Then he's a pain in the arse to write for. Back when I used to read Avengers he tended to take long leaves of absence and only turn up for the big foes. They also made him more stupid than he was in his own book, which helped reduce his effectiveness - and of course for these reasons he's rarely in the leadership position, because when the team's big gun is also the guy giving the orders then that person dominates the book.
For what it's worth, I never bought into the "so-n-so it too powerful to be on a team argument", even when I was a kid. At the same time Thor was leaving the Avengers, writers were still to do stories with Superman in the JLA and Hulk in the Defenders. Hell, every other issue Wonder Man was saying things like "My fists hit like Thor's hammer!" He didn't have to leave cuz he was too powerful...
Good question.

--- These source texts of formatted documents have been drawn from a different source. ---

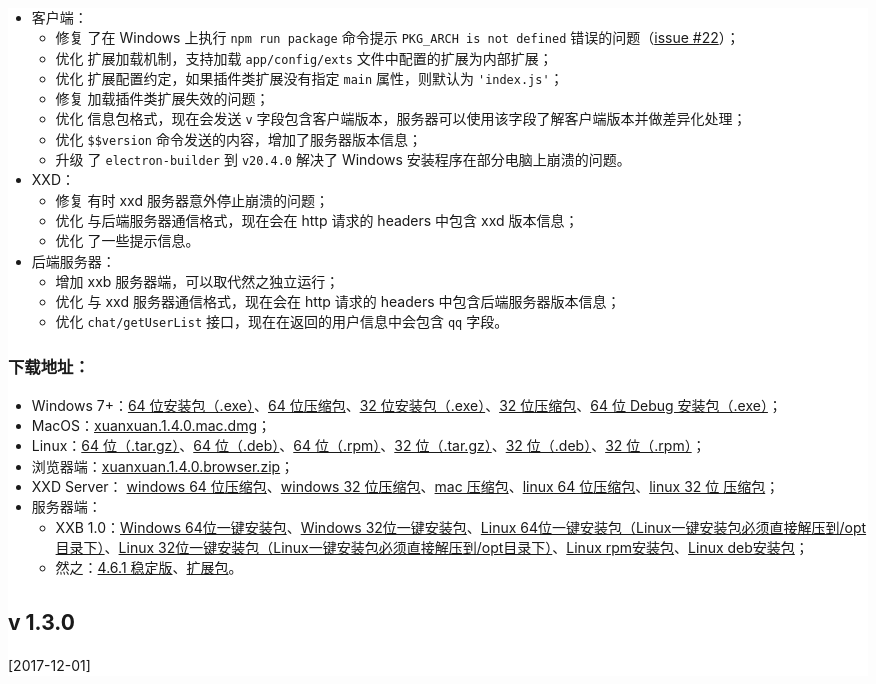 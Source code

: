   - 客户端：
    * 修复 了在 Windows 上执行 `npm run package` 命令提示 `PKG_ARCH is not defined` 错误的问题（[issue #22](https://github.com/easysoft/xuanxuan/issues/22)）；
    * 优化 扩展加载机制，支持加载 `app/config/exts` 文件中配置的扩展为内部扩展；
    * 优化 扩展配置约定，如果插件类扩展没有指定 `main` 属性，则默认为 `'index.js'`；
    * 修复 加载插件类扩展失效的问题；
    * 优化 信息包格式，现在会发送 `v` 字段包含客户端版本，服务器可以使用该字段了解客户端版本并做差异化处理；
    * 优化 `$$version` 命令发送的内容，增加了服务器版本信息；
    * 升级 了 `electron-builder` 到 `v20.4.0` 解决了 Windows 安装程序在部分电脑上崩溃的问题。
  - XXD：
    * 修复 有时 xxd 服务器意外停止崩溃的问题；
    * 优化 与后端服务器通信格式，现在会在 http 请求的 headers 中包含 xxd 版本信息；
    * 优化 了一些提示信息。
  - 后端服务器：
    * 增加 xxb 服务器端，可以取代然之独立运行；
    * 优化 与 xxd 服务器通信格式，现在会在 http 请求的 headers 中包含后端服务器版本信息；
    * 优化 `chat/getUserList` 接口，现在在返回的用户信息中会包含 `qq` 字段。

### 下载地址：

* Windows 7+：[64 位安装包（.exe）](http://dl.cnezsoft.com/xuanxuan/1.4/xuanxuan.1.4.0.win64.setup.exe)、[64 位压缩包](http://dl.cnezsoft.com/xuanxuan/1.4/xuanxuan.1.4.0.win64.zip.exe)、[32 位安装包（.exe）](http://dl.cnezsoft.com/xuanxuan/1.4/xuanxuan.1.4.0.win32.setup.exe)、[32 位压缩包](http://dl.cnezsoft.com/xuanxuan/1.4/xuanxuan.1.4.0.win32.zip.exe)、[64 位 Debug 安装包（.exe）](http://dl.cnezsoft.com/xuanxuan/1.4/xuanxuan.1.4.0.win64.debug.setup.exe)；
* MacOS：[xuanxuan.1.4.0.mac.dmg](http://dl.cnezsoft.com/xuanxuan/1.4/xuanxuan.1.4.0.mac.dmg)；
* Linux：[64 位（.tar.gz）](http://dl.cnezsoft.com/xuanxuan/1.4/xuanxuan.1.4.0.linux.x64.tar.gz)、[64 位（.deb）](http://dl.cnezsoft.com/xuanxuan/1.4/xuanxuan.1.4.0.linux.amd64.deb)、[64 位（.rpm）](http://dl.cnezsoft.com/xuanxuan/1.4/xuanxuan.1.4.0.linux.x64.rpm)、[32 位（.tar.gz）](http://dl.cnezsoft.com/xuanxuan/1.4/xuanxuan.1.4.0.linux.ia32.tar.gz)、[32 位（.deb）](http://dl.cnezsoft.com/xuanxuan/1.4/xuanxuan.1.4.0.linux.i386.deb)、[32 位（.rpm）](http://dl.cnezsoft.com/xuanxuan/1.4/xuanxuan.1.4.0.linux.ia32.rpm)；
* 浏览器端：[xuanxuan.1.4.0.browser.zip](http://dl.cnezsoft.com/xuanxuan/1.4/xuanxuan.1.4.0.browser.zip)；
* XXD Server： [windows 64 位压缩包](http://dl.cnezsoft.com/xuanxuan/1.4/xxd.1.4.0.win64.zip)、[windows 32 位压缩包](http://dl.cnezsoft.com/xuanxuan/1.4/xxd.1.4.0.win32.zip)、[mac 压缩包](http://dl.cnezsoft.com/xuanxuan/1.4/xxd.1.4.0.mac.tar.gz)、[linux 64 位压缩包](http://dl.cnezsoft.com/xuanxuan/1.4/xxd.1.4.0.linux.x64.tar.gz)、[linux 32 位 压缩包](http://dl.cnezsoft.com/xuanxuan/1.4/xxd.1.4.0.linux.ia32.tar.gz)；
* 服务器端：
  * XXB 1.0：[Windows 64位一键安装包](http://dl.cnezsoft.com/xuanxuan/1.4/xxb.1.0.win_64.exe)、[Windows 32位一键安装包](http://dl.cnezsoft.com/xuanxuan/1.4/xxb.1.0.win_32.exe)、[Linux 64位一键安装包（Linux一键安装包必须直接解压到/opt目录下）](http://dl.cnezsoft.com/xuanxuan/1.4/xxb.1.0.zbox_64.tar.gz)、[Linux 32位一键安装包（Linux一键安装包必须直接解压到/opt目录下）](http://dl.cnezsoft.com/xuanxuan/1.4/xxb.1.0.zbox_32.tar.gz)、[Linux rpm安装包](http://dl.cnezsoft.com/xuanxuan/1.4/xxb-1.0-1.noarch.rpm)、[Linux deb安装包](http://dl.cnezsoft.com/xuanxuan/1.4/xxb-1.0.deb)；
  * 然之：[4.6.1 稳定版](http://www.ranzhi.org/dynamic/4.6.1.stable-105.html)、[扩展包](http://dl.cnezsoft.com/xuanxuan/1.4/xuanxuan-ranzhi.1.4.0.zip)。


## v 1.3.0

[2017-12-01]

Maybe because Marvel wants to clearly tell us that Carol is Marvel's female face?
Why they didn't push Monica in the '80s brings up another point: Marvel in the '80s hardly pushed any solo character, except Dazzler. It was a team-dominated era.
During the Jim Shooter era of Marvel, there was a clear perception that team books were more popular than solo books. So when they launched new ongoings, they were usually spinoffs of existing team books like West Coast Avengers and New Mutants. Solo characters were mostly given limited series only. Even Wolverine, the undisputed breakout star of X-Men, whose first limited series was a huge hit, never got his own ongoing until 1988.
So the '80s were just a bad time to be a new character whose name wasn't Dazzler. Everyone was tied to teams and there were few solo ongoings for new characters. I think this is one reason why Marvel has a shortage of female stars: the '80s was a great era for female characters at Marvel, with Claremont and Miller and Stern and others creating new, stronger, more powerful women (or strengthening past characters like the Wasp), but none of them got solo series to establish them as stars.
Carol gets pushed in part because she got her solo series, in an era (the '70s) that had a lot more solo comics. So like She-Hulk, everyone knows she's an established star, even when she isn't doing anything.
Phla-Vell.... Sigh.
You can argue they're doing a pretty solid job pushing Carol. She's got her own solo book (even though it's not quite setting the sales charts on fire), and she's got a movie coming down the pike in a few years.
I won't say she's necessarily suceeded in winning over the readership, but I think marvel is doing a descent job pushing her.